Orlando — Il est 9 h, samedi, dans le hall de l’hôtel du CF Montréal à Orlando. Josef Martínez a encore ses petits yeux et sa voix grave du matin. Il s’apprête à rejoindre le groupe de joueurs qui ne disputera pas la rencontre de présaison en après-midi pour un court entraînement. Juste avant, il a rendez-vous avec La Presse.

« Ouf, c’est tôt ce matin », souffle-t-il, sourire en coin.

Il faut dire que les derniers jours du nouvel attaquant vedette du CFM n’ont pas été de tout repos. Il a fait le voyage de Montréal vers Orlando mardi soir. Mercredi, rencontre avec les médias et les membres de son nouveau club. Jeudi, au cours d’un entraînement léger pour le CFM, Martínez a couru. Beaucoup. Vendredi, le travail de remise en forme en vue de la saison a continué, entre ses frappes costaudes qui trouvaient régulièrement le fond des filets.

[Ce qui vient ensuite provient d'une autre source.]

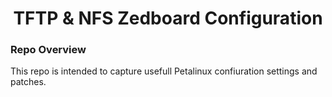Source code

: <h1 align="center">TFTP & NFS Zedboard Configuration</h1>


<p align="center"><project description goes here!></p>


<h3 aligh="left">Repo Overview</h3>

This repo is intended to capture usefull Petalinux confiuration settings and patches.

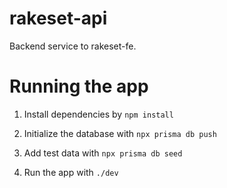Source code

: # rakeset-api

Backend service to rakeset-fe.

# Running the app

1. Install dependencies by `npm install`

2. Initialize the database with `npx prisma db push`

3. Add test data with `npx prisma db seed`

4. Run the app with `./dev`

Mais Martínez ne se plaint pas de cette lourde charge de travail physique. Au contraire.

« Finalement, je peux m’entraîner, dit-il, soulagé. Ça fait un bail. »

Lors de notre discussion, le latéral Raheem Edwards est assis sur le siège d’à côté. Il regarde le match de Manchester City contre Everton, sur son téléphone. Il célèbre lorsque City marque enfin un but d’assurance en fin de match. Quand notre entretien avec Martínez se termine, on en profite pour interroger Edwards sur son nouveau coéquipier.

« Qu’est-ce que je peux ne pas dire, mec ! », lance le sympathique natif de Toronto.

« Le gars est un buteur qui a fait ses preuves, qui t’amène ce but dont tu as besoin quand tu en as besoin. On est contents de l’avoir. »

— Raheem Edwards

« Quand tu regardes son premier entraînement, tu vois qu’il n’est pas encore à son maximum, mais qu’il est quand même très fort, ajoute Edwards. Tu vois à quel point il prend l’entraînement au sérieux. Et ça, c’est contagieux. »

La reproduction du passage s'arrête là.